The property that you plan to reinvest in must be of like-kind and be of either equal or greater value.
A tax and/or legal advisor can help you determine what type of real estate you’re allowed to make an exchange on, but it’s important to know that the Internal Revenue Code prevents landowners from reinvesting in a cheaper property and pocketing the remaining capital.
Final Thoughts on a 1031 Exchange to Land
Traditionally, a 1031 exchange was an exchange between two individuals that wanted to essentially swap properties. A starker exchange, or a delayed exchange, is what many people do now and is commonly referred to as a 1031 tax deferred exchange.
The simplest way to look at a 1031 exchange is as an investment opportunity that will allow you to defer paying a capital gains tax.
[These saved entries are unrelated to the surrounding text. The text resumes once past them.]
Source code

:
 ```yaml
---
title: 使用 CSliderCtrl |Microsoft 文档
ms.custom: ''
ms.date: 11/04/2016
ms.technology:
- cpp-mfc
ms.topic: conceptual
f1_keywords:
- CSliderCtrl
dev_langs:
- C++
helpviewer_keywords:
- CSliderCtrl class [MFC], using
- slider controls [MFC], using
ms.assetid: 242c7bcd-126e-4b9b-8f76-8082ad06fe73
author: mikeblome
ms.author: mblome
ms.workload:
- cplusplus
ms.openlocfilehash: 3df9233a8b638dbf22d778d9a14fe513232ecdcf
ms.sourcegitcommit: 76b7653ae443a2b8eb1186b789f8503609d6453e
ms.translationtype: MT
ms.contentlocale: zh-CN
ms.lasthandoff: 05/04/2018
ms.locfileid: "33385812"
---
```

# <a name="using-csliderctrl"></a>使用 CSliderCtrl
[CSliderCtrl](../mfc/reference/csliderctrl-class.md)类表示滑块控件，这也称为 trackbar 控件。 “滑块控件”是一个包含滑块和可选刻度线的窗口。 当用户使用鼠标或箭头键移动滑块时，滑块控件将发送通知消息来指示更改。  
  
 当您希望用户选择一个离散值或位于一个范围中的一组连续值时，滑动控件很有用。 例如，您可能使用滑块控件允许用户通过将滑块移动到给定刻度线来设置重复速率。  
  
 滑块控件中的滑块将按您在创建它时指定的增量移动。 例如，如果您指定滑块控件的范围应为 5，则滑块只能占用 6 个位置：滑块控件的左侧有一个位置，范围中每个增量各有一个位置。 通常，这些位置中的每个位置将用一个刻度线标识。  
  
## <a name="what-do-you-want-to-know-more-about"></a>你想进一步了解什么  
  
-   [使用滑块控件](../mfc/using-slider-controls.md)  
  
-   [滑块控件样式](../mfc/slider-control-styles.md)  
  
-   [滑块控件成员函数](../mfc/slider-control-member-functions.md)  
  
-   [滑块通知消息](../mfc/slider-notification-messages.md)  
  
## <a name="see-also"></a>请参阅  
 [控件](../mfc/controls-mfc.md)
While you’re not entirely avoiding paying the capital gains taxes, you are able to defer paying them with each new investment instead of paying them over and over again. It also grants you extra capital to continually re-invest larger sums of money so that you can potentially appreciate a higher return on the new property.
If you’re considering a 1031 tax deferred exchange, our agents can help you identify a new property and connect you with the right advisors to help you complete the process!
Please note: this article is meant to be a topical overview and, as such, does not include specific financial, legal or professional recommendations or advice. Every situation is unique, and you should consult with a licensed attorney, accountant, and/or financial advisor prior to entering into any written contract or verbal agreement involving a 1031 exchange.